Nur Neururer bleibt. Verordnet Liegestütze und Sprintläufe, will die Spieler fitmachen. Sie sollen sofort ins Training eines Proficlubs einsteigen können. "Ich bin nicht dazu da, die Jungs besser zu machen", sagt Neururer. "Ich bin nur da, um sie auf ein Level zu bringen, das ihrem Leistungsoptimum entspricht."

Alle paar Tage sind Testspiele angesetzt, in denen jeder Spieler seine Minuten bekommt, um sich zu präsentieren. Danach hoffen alle, dass das Telefon klingelt. Manchmal rufen die Kaderplaner der Vereine aber auch direkt bei Neururer an. Ob er nicht jemanden empfehlen könne?

Gerade erst habe ihn der Regionalligist Hessen Kassel kontaktiert. Neururer hat vermittelt und einen weiteren Spieler weniger, den er beim Testspiel am Abend einsetzen kann. "Die VDV hat sowieso ein sehr großes Netzwerk, ich biete auch mein ganzes Netzwerk an und ich kenne den einen oder anderen. Das bleibt ja nicht aus, wenn man dreißig Jahre lang im Profifußball unterwegs ist. Da helfen wir zu vermitteln."

Ein Hauen und Stechen um die neuen Vereine?

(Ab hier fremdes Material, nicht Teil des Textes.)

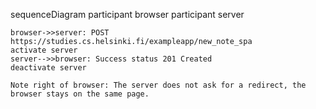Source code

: sequenceDiagram
    participant browser
    participant server    

    browser->>server: POST https://studies.cs.helsinki.fi/exampleapp/new_note_spa
    activate server
    server-->>browser: Success status 201 Created
    deactivate server    

    Note right of browser: The server does not ask for a redirect, the browser stays on the same page.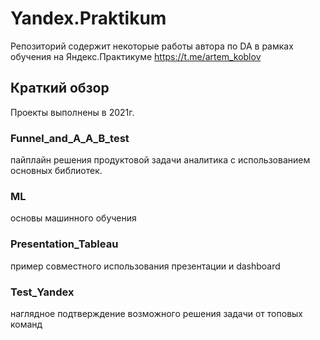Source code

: # Yandex.Praktikum

Репозиторий содержит некоторые работы автора по DA в рамках обучения на Яндекс.Практикуме 
https://t.me/artem_koblov

## Краткий обзор

Проекты выполнены в 2021г.

### Funnel_and_A_A_B_test  
пайплайн решения продуктовой задачи аналитика с использованием основных библиотек.  

### ML  
основы машинного обучения  

### Presentation_Tableau  
пример совместного использования презентации и dashboard 

### Test_Yandex  
наглядное подтверждение возможного решения задачи от топовых команд

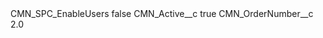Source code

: <?xml version="1.0" encoding="UTF-8"?>
<CustomMetadata xmlns="http://soap.sforce.com/2006/04/metadata" xmlns:xsi="http://www.w3.org/2001/XMLSchema-instance" xmlns:xsd="http://www.w3.org/2001/XMLSchema">
    <label>CMN_SPC_EnableUsers</label>
    <protected>false</protected>
    <values>
        <field>CMN_Active__c</field>
        <value xsi:type="xsd:boolean">true</value>
    </values>
    <values>
        <field>CMN_OrderNumber__c</field>
        <value xsi:type="xsd:double">2.0</value>
    </values>
</CustomMetadata>
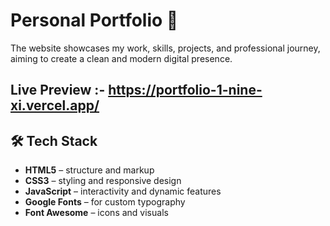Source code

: # Personal Portfolio 🚀

The website showcases my work, skills, projects, and professional journey, aiming to create a clean and modern digital presence.

## Live Preview :- https://portfolio-1-nine-xi.vercel.app/

## 🛠 Tech Stack
- **HTML5** – structure and markup
- **CSS3** – styling and responsive design
- **JavaScript** – interactivity and dynamic features
- **Google Fonts** – for custom typography
- **Font Awesome** – icons and visuals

Kilian Neufeld war bereits im vergangenen Sommer beim Camp dabei. Natürlich wäre er lieber nicht schon wieder hier, gibt Neufeld zu, "aber so wie es leider gelaufen ist…" Mit Wattenscheid 09 - auch einer der zahlreichen Ex-Klubs von Trainer Peter Neururer - ist der 23 Jahre alte Torhüter aus der Regionalliga abgestiegen und sucht nun einen neuen Verein. Denn Regionalliga soll es schon sein, eigentlich lieber noch höherklassiger.

Immerhin stand Neufeld in der Jugend bei Hannover 96 und in den DFB-Nachwuchsteams im Tor. Obwohl es für alle Spieler um sehr viel geht, findet Neufeld den Konkurrenzkampf hier deutlich entspannter als im Verein. "Alle haben dasselbe Ziel, keiner will dem anderen den Platz wegnehmen, weil jeder seine Spielzeit kriegt. Das ist anders als im Verein, wo man um seine Position kämpfen muss. Hier ist es eher freundschaftlich und familiär."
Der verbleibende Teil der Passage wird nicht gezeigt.